═══ INFORMATION SHOWN
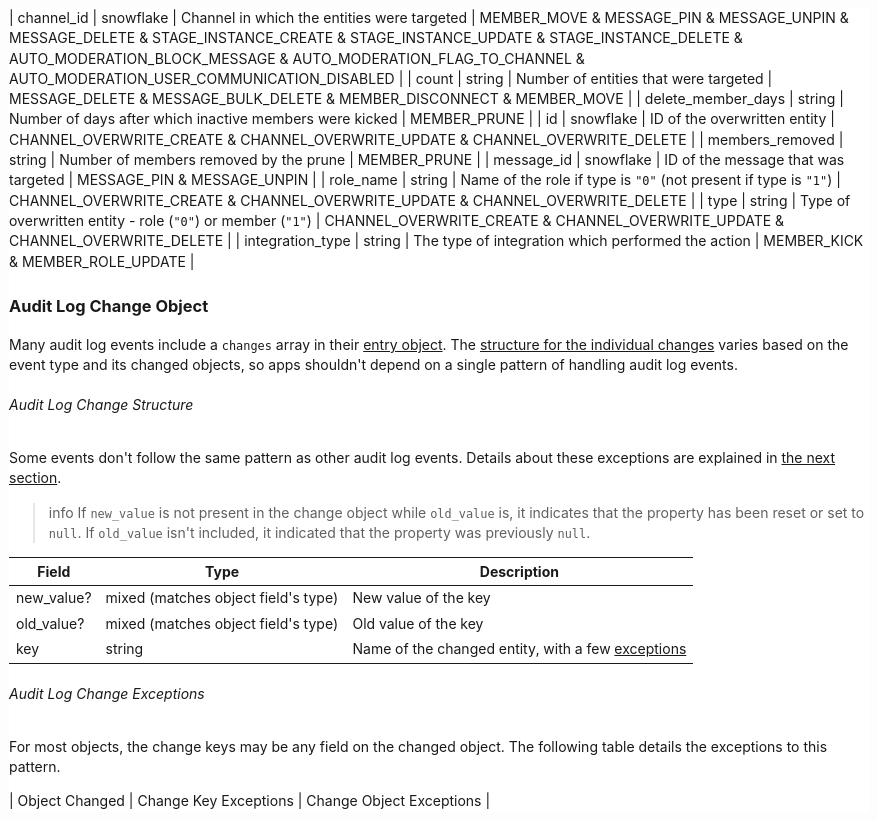 | channel_id                        | snowflake | Channel in which the entities were targeted                      | MEMBER_MOVE & MESSAGE_PIN & MESSAGE_UNPIN & MESSAGE_DELETE & STAGE_INSTANCE_CREATE & STAGE_INSTANCE_UPDATE & STAGE_INSTANCE_DELETE & AUTO_MODERATION_BLOCK_MESSAGE & AUTO_MODERATION_FLAG_TO_CHANNEL & AUTO_MODERATION_USER_COMMUNICATION_DISABLED |
| count                             | string    | Number of entities that were targeted                            | MESSAGE_DELETE & MESSAGE_BULK_DELETE & MEMBER_DISCONNECT & MEMBER_MOVE                                                                                                                                                                             |
| delete_member_days                | string    | Number of days after which inactive members were kicked          | MEMBER_PRUNE                                                                                                                                                                                                                                       |
| id                                | snowflake | ID of the overwritten entity                                     | CHANNEL_OVERWRITE_CREATE & CHANNEL_OVERWRITE_UPDATE & CHANNEL_OVERWRITE_DELETE                                                                                                                                                                     |
| members_removed                   | string    | Number of members removed by the prune                           | MEMBER_PRUNE                                                                                                                                                                                                                                       |
| message_id                        | snowflake | ID of the message that was targeted                              | MESSAGE_PIN & MESSAGE_UNPIN                                                                                                                                                                                                                        |
| role_name                         | string    | Name of the role if type is `"0"` (not present if type is `"1"`) | CHANNEL_OVERWRITE_CREATE & CHANNEL_OVERWRITE_UPDATE & CHANNEL_OVERWRITE_DELETE                                                                                                                                                                     |
| type                              | string    | Type of overwritten entity - role (`"0"`) or member (`"1"`)      | CHANNEL_OVERWRITE_CREATE & CHANNEL_OVERWRITE_UPDATE & CHANNEL_OVERWRITE_DELETE                                                                                                                                                                     |
| integration_type                  | string    | The type of integration which performed the action               | MEMBER_KICK & MEMBER_ROLE_UPDATE                                                                                                                                                                                                                   |

### Audit Log Change Object

Many audit log events include a `changes` array in their [entry object](#DOCS_RESOURCES_AUDIT_LOG/audit-log-entry-object-audit-log-entry-structure). The [structure for the individual changes](#DOCS_RESOURCES_AUDIT_LOG/audit-log-change-object-audit-log-change-structure) varies based on the event type and its changed objects, so apps shouldn't depend on a single pattern of handling audit log events.

###### Audit Log Change Structure

Some events don't follow the same pattern as other audit log events. Details about these exceptions are explained in [the next section](#DOCS_RESOURCES_AUDIT_LOG/audit-log-change-object-audit-log-change-exceptions).

> info
> If `new_value` is not present in the change object while `old_value` is, it indicates that the property has been reset or set to `null`. If `old_value` isn't included, it indicated that the property was previously `null`.


| Field      | Type                                | Description                                                                                                                        |
|------------|-------------------------------------|------------------------------------------------------------------------------------------------------------------------------------|
| new_value? | mixed (matches object field's type) | New value of the key                                                                                                               |
| old_value? | mixed (matches object field's type) | Old value of the key                                                                                                               |
| key        | string                              | Name of the changed entity, with a few [exceptions](#DOCS_RESOURCES_AUDIT_LOG/audit-log-change-object-audit-log-change-exceptions) |

###### Audit Log Change Exceptions

For most objects, the change keys may be any field on the changed object. The following table details the exceptions to this pattern.

| Object Changed                                                                                                                                 | Change Key Exceptions                                          | Change Object Exceptions                                                                                                                                                                                                                                    |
══════
▶ _WORK ITEM_:
What are the lines from the one containing "of the changed" to the end of the material above? Return them exactly, and only them.

▶ _SOLUTION TO THIS EXERCISE_:
| key        | string                              | Name of the changed entity, with a few [exceptions](#DOCS_RESOURCES_AUDIT_LOG/audit-log-change-object-audit-log-change-exceptions) |

###### Audit Log Change Exceptions

For most objects, the change keys may be any field on the changed object. The following table details the exceptions to this pattern.

| Object Changed                                                                                                                                 | Change Key Exceptions                                          | Change Object Exceptions                                                                                                                                                                                                                                    |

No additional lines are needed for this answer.